2021/03/21(日)19:45
コンシューマー・レポートの公平性
マツダが「最良の車を作るブランド」で首位に輝いたことの意味は大きいと思うのは、コンシューマー・レポート誌が以下のような厳密な公平性を常に維持しながら審査していることで解ると思うのだが、例えば日本にこれと同じシステムを実行する中立的な機関がない事でも解るだろう。(青字部分引用)
集計にあたりCR誌は、4つの指標を判断基準とした。実際に車両を購入し50回以上の評価テストを実施して導き出した「ロードテスト・スコア」、類似モデルのオーナーから寄せられた故障報告数から算出した「予測信頼性スコア」、オーナーが将来また同じモデルを買いたいかをアンケート調査で訊ねた「オーナー満足度」、そして衝突テストの結果と全グレードに標準搭載された安全装備から判断した「安全性スコア」だ。これら4つの指標を組み合わせた総合スコアの順のランキングとなっている。
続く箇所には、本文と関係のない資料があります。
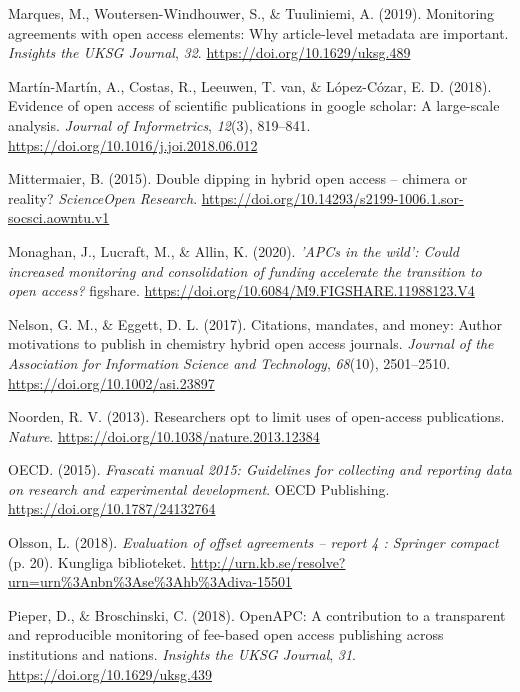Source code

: \documentclass[a4paper,man,floatsintext,longtable,noextraspace,12pt]{apa6}
\newlength{\cslhangindent}
\newenvironment{cslreferences}%
  {\setlength{\parindent}{0pt}%
  \everypar{\setlength{\hangindent}{\cslhangindent}}\ignorespaces}%
  {\par}
\begin{document}
\begin{cslreferences}
\leavevmode\hypertarget{ref-Marques_2019}{}%
Marques, M., Woutersen-Windhouwer, S., \& Tuuliniemi, A. (2019).
Monitoring agreements with open access elements: Why article-level
metadata are important. \emph{Insights the UKSG Journal}, \emph{32}.
\url{https://doi.org/10.1629/uksg.489}

\leavevmode\hypertarget{ref-Mart_n_Mart_n_2018}{}%
Martín-Martín, A., Costas, R., Leeuwen, T. van, \& López-Cózar, E. D.
(2018). Evidence of open access of scientific publications in google
scholar: A large-scale analysis. \emph{Journal of Informetrics},
\emph{12}(3), 819--841. \url{https://doi.org/10.1016/j.joi.2018.06.012}

\leavevmode\hypertarget{ref-Mittermaier_2015}{}%
Mittermaier, B. (2015). Double dipping in hybrid open access -- chimera
or reality? \emph{ScienceOpen Research}.
\url{https://doi.org/10.14293/s2199-1006.1.sor-socsci.aowntu.v1}

\leavevmode\hypertarget{ref-Monaghan_2020}{}%
Monaghan, J., Lucraft, M., \& Allin, K. (2020). \emph{'APCs in the
wild': Could increased monitoring and consolidation of funding
accelerate the transition to open access?} figshare.
\url{https://doi.org/10.6084/M9.FIGSHARE.11988123.V4}

\leavevmode\hypertarget{ref-Nelson_2017}{}%
Nelson, G. M., \& Eggett, D. L. (2017). Citations, mandates, and money:
Author motivations to publish in chemistry hybrid open access journals.
\emph{Journal of the Association for Information Science and
Technology}, \emph{68}(10), 2501--2510.
\url{https://doi.org/10.1002/asi.23897}

\leavevmode\hypertarget{ref-Van_Noorden_2013}{}%
Noorden, R. V. (2013). Researchers opt to limit uses of open-access
publications. \emph{Nature}.
\url{https://doi.org/10.1038/nature.2013.12384}

\leavevmode\hypertarget{ref-Frascati}{}%
OECD. (2015). \emph{Frascati manual 2015: Guidelines for collecting and
reporting data on research and experimental development}. OECD
Publishing. \url{https://doi.org/10.1787/24132764}

\leavevmode\hypertarget{ref-Olsson1271866}{}%
Olsson, L. (2018). \emph{Evaluation of offset agreements -- report 4 :
Springer compact} (p. 20). Kungliga biblioteket.
\url{http://urn.kb.se/resolve?urn=urn\%3Anbn\%3Ase\%3Ahb\%3Adiva-15501}

\leavevmode\hypertarget{ref-Pieper_2018}{}%
Pieper, D., \& Broschinski, C. (2018). OpenAPC: A contribution to a
transparent and reproducible monitoring of fee-based open access
publishing across institutions and nations. \emph{Insights the UKSG
Journal}, \emph{31}. \url{https://doi.org/10.1629/uksg.439}


\end{cslreferences}
\end{document}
コンシューマー・レポート誌(2月18日。以下「CR誌」)が発表したランキングは以下の通り。かっこ内に前年からの順位の変動と、ブランドの総合スコアを示した。
1位(↑3):マツダ(80)
2位(↑6):BMW(78)
3位(±0):スバル(76)
4位(↓3):ポルシェ(76)
5位(↑10):ホンダ(75)
6位(↓1):レクサス(75)
7位(↑5):トヨタ(74)
8位(↑10):クライスラー(74)
9位(↑10):ビュイック(72)
10位(↓3):ヒュンダイ(71)
10位以下のメーカーで知名度のあるものを挙げると
11位:アウディ
13位:日産
16位:テスラ
18位:フォルクスワーゲン
21位:メルセデス・ベンツ
25位:フォード
29位:ジープ
30位:三菱
32位:アルファ・ロメオ(最下位)
このランキングは、誰かの好き嫌いで選ばれていない事、性能の数値の良し悪しに大きすぎる焦点を当てていない事、美しいかどうかを主要な選別対象としていない事、10年単位の長期的な耐久力については調査が十分とまでは言えない事、等を織り込んで読む必要はあると思うが、冒頭に書いた様にこのコンシューマーズ・ユニオンが実際に車を購入して50回以上の評価テストを実施して導き出した「ロードテスト・スコア」を始め「予測信頼性スコア」、「オーナー満足度」、「安全性スコア」の4つの指標を組み合わせた総合スコアの順のランキングであるという事に注目していただきたいのです。(「オーナー満足度」の中には、「性能と美しさ」も、恐らく隠れて評価に含まれているはずですが)
マツダの車は7車種がテストされたと書いてありましたから、その他のメーカーも恐らく同様に主要車種は購入され、数十回に及ぶ評価テストがなされたと思われます。(日本の自動車評論家のごとく、他人の褌で相撲を取るようにメーカーに貸与された車を、お世辞交じりに語って生計を立てる。そんな評価とは全く異なる次元と言えて、実際に車を購入して評価するので、遠慮無く悪いものは悪いと言える環境で評価が行なわれると言うことを意味します。)
それを知れば知るほど、こうした分厚い評価テストを経てマツダが最も高得点をたたき出したことは真の評価に値すると言えると思うのです。
私のような疑り深い人間は、メーカーのロビー活動は一切ないと言えるのか?テスト車両の納入に何の便宜も受けていないと証明できるのか?評価テストをするテストドライバーは本当に買収されてはいないのか?等の疑問が起きない訳ではありませんが、恐らくこのコンシューマーズ・ユニオンという組織にとってそこは不可侵の領域として維持しているところでもあるはずで、それがこの組織の生命線であると思えることから、もし、それを買収しようと試みたメーカーはどんな扱いを受けるかを想像すれば、恐らく「致命傷を受ける」と理解されているのではないだろうか?
私としてはコンシューマーズ・ユニオンのその公平性の管理の仕方について詳しく知りたいと強く思うと同時に、日本人に大人気の有名なドイツのメーカーが10位に入った韓国のヒュンダイ以下の下位に名を連ねていることが驚きであり、その中でも特にメルセデスの21位が目を引きました。